UC Santa Cruz graduate student Rebecca Ora, who could not be reached for comment as of press time, publicly raised the allegations during a regents meeting in November 2019, citing a 2014 incident in which Kieffer allegedly grasped her leg under a dinner table throughout a university event discussing tuition hikes.
In a previous interview with The Daily Californian, Ora said she first filed a formal complaint through the university in July 2018 prior to her public remarks.
The public allegations then spurred a subsequent investigation by the university, which was “completed several weeks ago,” according to an email from UC Office of the President, or UCOP, spokesperson Claire Doan.
In the email, Doan said the investigation addressed the allegations in accordance with the university’s sexual violence and sexual harassment, or SVSH, policy and Regents Policy 1112, the Policy on Review of Allegations of Board Member Misconduct.
“Based on the evidence gathered through the third-party investigation, the investigator did not find, by a preponderance of the evidence, that the reported conduct occurred,” Doan said in the email.
During the regents’ May 20 meeting, amendments were presented to Regents Policy 1112, including a call for the UC Title IX officer to apply the university’s SVSH policy to both the complainant and the respondent regent, according to an official document.
The document also called for the policy to apply when complaints of misconduct relate to both official conduct and nonofficial conduct that could present a breach of the university’s SVSH policy.
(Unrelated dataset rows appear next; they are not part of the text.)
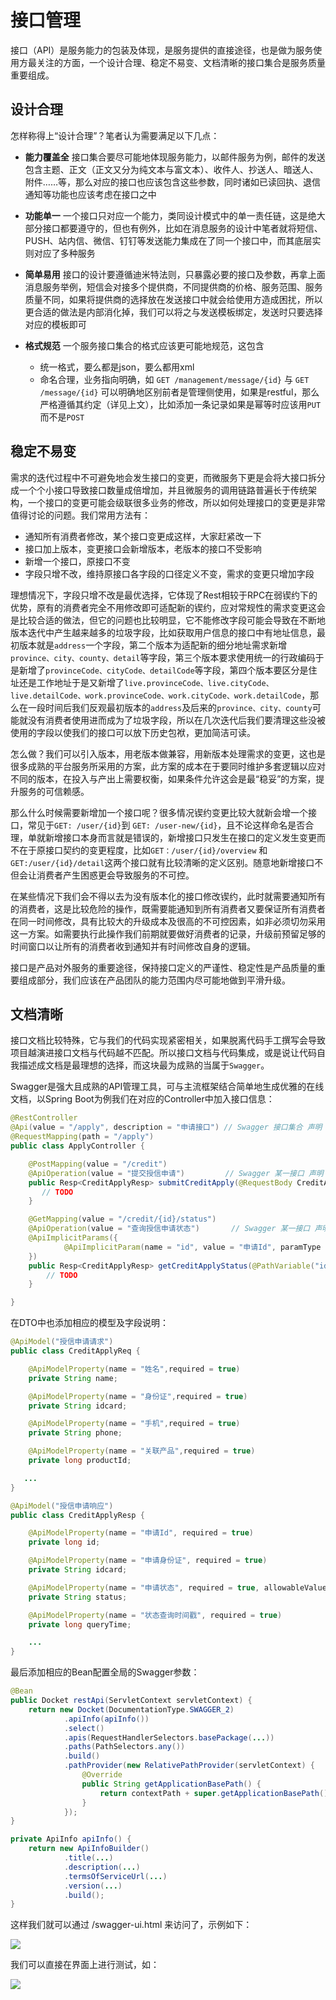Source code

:# 接口管理

接口（API）是服务能力的包装及体现，是服务提供的直接途径，也是做为服务使用方最关注的方面，一个设计合理、稳定不易变、文档清晰的接口集合是服务质量重要组成。

## 设计合理

怎样称得上“设计合理”？笔者认为需要满足以下几点：

* **能力覆盖全** 接口集合要尽可能地体现服务能力，以邮件服务为例，邮件的发送包含主题、正文（正文又分为纯文本与富文本）、收件人、抄送人、暗送人、附件……等，那么对应的接口也应该包含这些参数，同时诸如已读回执、退信通知等功能也应该考虑在接口之中

* **功能单一** 一个接口只对应一个能力，类同设计模式中的单一责任链，这是绝大部分接口都要遵守的，但也有例外，比如在消息服务的设计中笔者就将短信、PUSH、站内信、微信、钉钉等发送能力集成在了同一个接口中，而其底层实则对应了多种服务

* **简单易用** 接口的设计要遵循迪米特法则，只暴露必要的接口及参数，再拿上面消息服务举例，短信会对接多个提供商，不同提供商的价格、服务范围、服务质量不同，如果将提供商的选择放在发送接口中就会给使用方造成困扰，所以更合适的做法是内部消化掉，我们可以将之与发送模板绑定，发送时只要选择对应的模板即可

* **格式规范** 一个服务接口集合的格式应该更可能地规范，这包含
    * 统一格式，要么都是json，要么都用xml
    * 命名合理，业务指向明确，如 `GET /management/message/{id}` 与 `GET /message/{id}` 可以明确地区别前者是管理侧使用，如果是restful，那么严格遵循其约定（详见上文），比如添加一条记录如果是幂等时应该用`PUT`而不是`POST`

## 稳定不易变

需求的迭代过程中不可避免地会发生接口的变更，而微服务下更是会将大接口拆分成一个个小接口导致接口数量成倍增加，并且微服务的调用链路普遍长于传统架构，一个接口的变更可能会级联很多业务的修改，所以如何处理接口的变更是非常值得讨论的问题。我们常用方法有：

* 通知所有消费者修改，某个接口变更成这样，大家赶紧改一下
* 接口加上版本，变更接口会新增版本，老版本的接口不受影响
* 新增一个接口，原接口不变
* 字段只增不改，维持原接口各字段的口径定义不变，需求的变更只增加字段

理想情况下，字段只增不改是最优选择，它体现了Rest相较于RPC在弱锲约下的优势，原有的消费者完全不用修改即可适配新的锲约，应对常规性的需求变更这会是比较合适的做法，但它的问题也比较明显，它不能修改字段可能会导致在不断地版本迭代中产生越来越多的垃圾字段，比如获取用户信息的接口中有地址信息，最初版本就是`address`一个字段，第二个版本为适配新的细分地址需求新增`province、city、county、detail`等字段，第三个版本要求使用统一的行政编码于是新增了`provinceCode、cityCode、detailCode`等字段，第四个版本要区分是住址还是工作地址于是又新增了`live.provinceCode、live.cityCode、live.detailCode、work.provinceCode、work.cityCode、work.detailCode`，那么在一段时间后我们反观最初版本的`address`及后来的`province、city、county`可能就没有消费者使用进而成为了垃圾字段，所以在几次迭代后我们要清理这些没被使用的字段以使我们的接口可以放下历史包袱，更加简洁可读。

怎么做？我们可以引入版本，用老版本做兼容，用新版本处理需求的变更，这也是很多成熟的平台服务所采用的方案，此方案的成本在于要同时维护多套逻辑以应对不同的版本，在投入与产出上需要权衡，如果条件允许这会是最“稳妥”的方案，提升服务的可信赖感。

那么什么时候需要新增加一个接口呢？很多情况锲约变更比较大就新会增一个接口，常见于`GET: /user/{id}`到 `GET: /user-new/{id}`，且不论这样命名是否合理，单就新增接口本身而言就是错误的，新增接口只发生在接口的定义发生变更而不在于原接口契约的变更程度，比如`GET：/user/{id}/overview` 和 `GET:/user/{id}/detail`这两个接口就有比较清晰的定义区别。随意地新增接口不但会让消费者产生困惑更会导致服务的不可控。

在某些情况下我们会不得以去为没有版本化的接口修改锲约，此时就需要通知所有的消费者，这是比较危险的操作，既需要能通知到所有消费者又要保证所有消费者在同一时间修改，具有比较大的升级成本及很高的不可控因素，如非必须切勿采用这一方案。如需要执行此操作我们前期就要做好消费者的记录，升级前预留足够的时间窗口以让所有的消费者收到通知并有时间修改自身的逻辑。

接口是产品对外服务的重要途径，保持接口定义的严谨性、稳定性是产品质量的重要组成部分，我们应该在产品团队的能力范围内尽可能地做到平滑升级。

## 文档清晰

接口文档比较特殊，它与我们的代码实现紧密相关，如果脱离代码手工撰写会导致项目越演进接口文档与代码越不匹配。所以接口文档与代码集成，或是说让代码自我描述成文档是最理想的选择，而这块最为成熟的当属于`Swagger`。

Swagger是强大且成熟的API管理工具，可与主流框架结合简单地生成优雅的在线文档，以Spring Boot为例我们在对应的Controller中加入接口信息：

```java
@RestController
@Api(value = "/apply", description = "申请接口") // Swagger 接口集合 声明
@RequestMapping(path = "/apply")
public class ApplyController {

    @PostMapping(value = "/credit")
    @ApiOperation(value = "提交授信申请")         // Swagger 某一接口 声明
    public Resp<CreditApplyResp> submitCreditApply(@RequestBody CreditApplyReq creditApplyReq) {
       // TODO
    }

    @GetMapping(value = "/credit/{id}/status")
    @ApiOperation(value = "查询授信申请状态")       // Swagger 某一接口 声明
    @ApiImplicitParams({
            @ApiImplicitParam(name = "id", value = "申请Id", paramType = "path", dataType = "long", required = true),                       // Swagger 某一接口 声明
    })
    public Resp<CreditApplyResp> getCreditApplyStatus(@PathVariable("id") long creditId) {
        // TODO
    }

}
```

在DTO中也添加相应的模型及字段说明：

```java
@ApiModel("授信申请请求")
public class CreditApplyReq {

    @ApiModelProperty(name = "姓名",required = true)
    private String name;

    @ApiModelProperty(name = "身份证",required = true)
    private String idcard;

    @ApiModelProperty(name = "手机",required = true)
    private String phone;

    @ApiModelProperty(name = "关联产品",required = true)
    private long productId;

   ...
}

@ApiModel("授信申请响应")
public class CreditApplyResp {

    @ApiModelProperty(name = "申请Id", required = true)
    private long id;

    @ApiModelProperty(name = "申请身份证", required = true)
    private String idcard;

    @ApiModelProperty(name = "申请状态", required = true, allowableValues = "PROCESSING=处理中,SUCCESSFUL=成功,FAILURE=失败")
    private String status;

    @ApiModelProperty(name = "状态查询时间戳", required = true)
    private long queryTime;

    ...
}
```

最后添加相应的Bean配置全局的Swagger参数：

```java
@Bean
public Docket restApi(ServletContext servletContext) {
    return new Docket(DocumentationType.SWAGGER_2)
            .apiInfo(apiInfo())
            .select()
            .apis(RequestHandlerSelectors.basePackage(...))
            .paths(PathSelectors.any())
            .build()
            .pathProvider(new RelativePathProvider(servletContext) {
                @Override
                public String getApplicationBasePath() {
                    return contextPath + super.getApplicationBasePath();
                }
            });
}

private ApiInfo apiInfo() {
    return new ApiInfoBuilder()
            .title(...)
            .description(...)
            .termsOfServiceUrl(...)
            .version(...)
            .build();
}
```

这样我们就可以通过 /swagger-ui.html 来访问了，示例如下：

![](https://raw.githubusercontent.com/gudaoxuri/Microservices-Architecture/master/resources/images/ms-api-management1.png?sanitize=true)

我们可以直接在界面上进行测试，如：

![](https://raw.githubusercontent.com/gudaoxuri/Microservices-Architecture/master/resources/images/ms-api-management2.png?sanitize=true)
Previously, the UC sexual harassment policy did not apply to regents when not on duty.
Additionally, complainants would be entitled to procedural protections parallel to the regents’, including the ability to review and respond to evidence before the investigation is finished, according to the document.
According to Kieffer, the policy, which has since been passed, informed parts of the investigation regarding the sexual assault allegations raised against him.
Kieffer also said in an email that the regents had no role in the investigation or its findings and that the investigator was independent of the Board of Regents. He added that the incident “simply didn’t happen.”
“The charge was very hurtful to me,” Kieffer said in the email. “In over 40 years of public life no one has suggested anything like this about me.”
UCOP declined to comment further or release the investigator’s report due to privacy laws.